Gideon Lichfield, editor-in-chief of MIT Technology Review, moderated the discussion, which delved into AI’s potential dark side, exploring issues such as the impact on jobs and the economy, algorithmic bias, and the unchecked power of private industry.
“We need thoughtful folks to really put their values into the system and pay mindful attention,” said MIT alumna Megan Smith ’86, SM ’88, a former U.S. chief technology officer and a former vice president at Google. Pointing to her shirt, which read “Computer Science for All,” Smith said all school children should learn coding and design thinking. “It’s about confidence. Part of the future of work is including everyone in developing solutions,” said Smith, founder and CEO of shift7.
Dario Gil, vice president of AI and quantum computing at IBM, said AI technologies draw on such large and pre-existing data sets, it’s more difficult for people to recognize the misuse of variables such as race, age, and gender. “It becomes more opaque,” he said.
“I’d like to talk about job displacement,” said Rodney Brooks, a former director of the Computer Science and Artificial Intelligence Laboratory. “We don’t have any capability of robots interacting with people.
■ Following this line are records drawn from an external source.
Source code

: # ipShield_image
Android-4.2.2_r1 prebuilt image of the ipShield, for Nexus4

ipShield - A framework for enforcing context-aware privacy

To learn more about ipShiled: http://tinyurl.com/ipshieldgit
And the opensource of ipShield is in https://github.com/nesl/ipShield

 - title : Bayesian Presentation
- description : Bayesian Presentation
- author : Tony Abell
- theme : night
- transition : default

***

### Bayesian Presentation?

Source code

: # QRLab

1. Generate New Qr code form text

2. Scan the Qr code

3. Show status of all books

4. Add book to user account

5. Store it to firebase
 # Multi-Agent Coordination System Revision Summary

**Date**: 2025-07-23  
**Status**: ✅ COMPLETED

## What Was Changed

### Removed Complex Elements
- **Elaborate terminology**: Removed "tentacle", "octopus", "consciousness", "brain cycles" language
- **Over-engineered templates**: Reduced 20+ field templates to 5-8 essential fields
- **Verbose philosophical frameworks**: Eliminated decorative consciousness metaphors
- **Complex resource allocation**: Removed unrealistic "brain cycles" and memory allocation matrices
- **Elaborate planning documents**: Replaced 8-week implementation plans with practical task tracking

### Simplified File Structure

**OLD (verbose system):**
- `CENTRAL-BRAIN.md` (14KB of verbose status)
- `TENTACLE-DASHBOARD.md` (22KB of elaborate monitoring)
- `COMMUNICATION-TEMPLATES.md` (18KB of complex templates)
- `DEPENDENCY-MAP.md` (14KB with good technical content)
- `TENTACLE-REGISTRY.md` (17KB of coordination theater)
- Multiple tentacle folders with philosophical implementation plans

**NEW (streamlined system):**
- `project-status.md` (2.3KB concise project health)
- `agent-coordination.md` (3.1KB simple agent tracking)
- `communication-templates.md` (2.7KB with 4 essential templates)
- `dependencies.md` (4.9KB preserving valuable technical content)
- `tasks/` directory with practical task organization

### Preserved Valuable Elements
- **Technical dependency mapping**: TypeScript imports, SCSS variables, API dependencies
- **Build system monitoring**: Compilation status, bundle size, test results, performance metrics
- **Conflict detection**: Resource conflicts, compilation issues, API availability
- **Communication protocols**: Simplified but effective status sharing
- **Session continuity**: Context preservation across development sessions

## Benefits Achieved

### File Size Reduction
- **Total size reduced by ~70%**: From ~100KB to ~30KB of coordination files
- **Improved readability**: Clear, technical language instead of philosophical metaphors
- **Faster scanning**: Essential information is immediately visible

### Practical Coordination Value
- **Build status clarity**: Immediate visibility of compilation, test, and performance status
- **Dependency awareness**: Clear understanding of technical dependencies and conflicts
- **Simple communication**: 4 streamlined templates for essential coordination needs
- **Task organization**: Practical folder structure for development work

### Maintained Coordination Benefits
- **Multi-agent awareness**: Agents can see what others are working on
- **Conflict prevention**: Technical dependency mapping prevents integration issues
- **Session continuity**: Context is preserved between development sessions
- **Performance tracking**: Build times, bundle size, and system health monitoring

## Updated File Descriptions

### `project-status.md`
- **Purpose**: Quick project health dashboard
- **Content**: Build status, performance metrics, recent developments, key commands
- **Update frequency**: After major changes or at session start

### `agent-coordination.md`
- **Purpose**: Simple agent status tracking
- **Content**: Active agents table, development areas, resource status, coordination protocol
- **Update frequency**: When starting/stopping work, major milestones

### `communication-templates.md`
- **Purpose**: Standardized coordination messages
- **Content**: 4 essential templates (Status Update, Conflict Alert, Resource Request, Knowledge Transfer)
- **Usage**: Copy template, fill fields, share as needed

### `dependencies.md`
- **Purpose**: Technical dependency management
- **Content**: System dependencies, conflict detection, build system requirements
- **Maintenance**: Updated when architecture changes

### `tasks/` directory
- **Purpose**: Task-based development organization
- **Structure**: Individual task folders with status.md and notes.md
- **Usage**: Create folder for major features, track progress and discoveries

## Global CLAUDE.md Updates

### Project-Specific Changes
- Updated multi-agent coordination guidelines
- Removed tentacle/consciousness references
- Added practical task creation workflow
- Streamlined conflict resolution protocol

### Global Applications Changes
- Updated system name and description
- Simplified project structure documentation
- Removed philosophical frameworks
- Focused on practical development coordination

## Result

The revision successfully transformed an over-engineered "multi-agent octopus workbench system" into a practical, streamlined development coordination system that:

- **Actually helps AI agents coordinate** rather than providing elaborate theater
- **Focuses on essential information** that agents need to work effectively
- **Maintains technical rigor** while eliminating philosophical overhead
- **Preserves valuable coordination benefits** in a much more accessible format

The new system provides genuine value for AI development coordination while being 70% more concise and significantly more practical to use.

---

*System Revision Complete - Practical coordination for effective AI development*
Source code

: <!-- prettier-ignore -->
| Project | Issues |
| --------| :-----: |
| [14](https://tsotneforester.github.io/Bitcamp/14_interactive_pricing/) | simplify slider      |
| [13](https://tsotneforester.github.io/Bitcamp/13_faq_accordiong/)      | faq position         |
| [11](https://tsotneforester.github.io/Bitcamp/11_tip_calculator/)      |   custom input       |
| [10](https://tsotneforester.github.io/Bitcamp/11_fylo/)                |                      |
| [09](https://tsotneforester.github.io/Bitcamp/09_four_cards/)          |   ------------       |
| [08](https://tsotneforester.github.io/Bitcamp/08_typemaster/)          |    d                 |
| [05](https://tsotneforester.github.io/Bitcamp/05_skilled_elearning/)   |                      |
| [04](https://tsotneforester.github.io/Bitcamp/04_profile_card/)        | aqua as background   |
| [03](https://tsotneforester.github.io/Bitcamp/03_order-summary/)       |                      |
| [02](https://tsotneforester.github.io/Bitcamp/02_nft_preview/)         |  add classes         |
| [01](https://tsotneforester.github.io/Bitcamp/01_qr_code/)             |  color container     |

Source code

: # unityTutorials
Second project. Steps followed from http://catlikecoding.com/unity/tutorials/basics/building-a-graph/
Who is going to do the physical tasks?” asked Brooks, the MIT Panasonic Professor of Robotics Emeritus.
And guidance from a reliable government would be welcome, said several panelists, including Joi Ito, director of the MIT Media Lab. “I think we can look to countries that have functional democracies to see how they are starting to grapple with some of these social questions,” he said.
“We haven’t had enough human intelligence to go with machine intelligence,” added Daron Acemoglu, the Elizabeth and James Killian Professor of Economics. “The real promise of machine-human intelligence is to create jobs that are higher paying and more pleasant and that leave greater room for people to develop their creativity. The application of digital technology can do this — but we need to step back and develop it the right way.”
“It is about the types of artificial intelligence we create,” Acemoglu added. “And it’s about getting a broader set of people working on developing it.”
The event wrapped up at the Media Lab with a student poster session that included projects focused on communication: humans, robots, AI; algorithms of AI; physics, engineering, and security; and vision and language.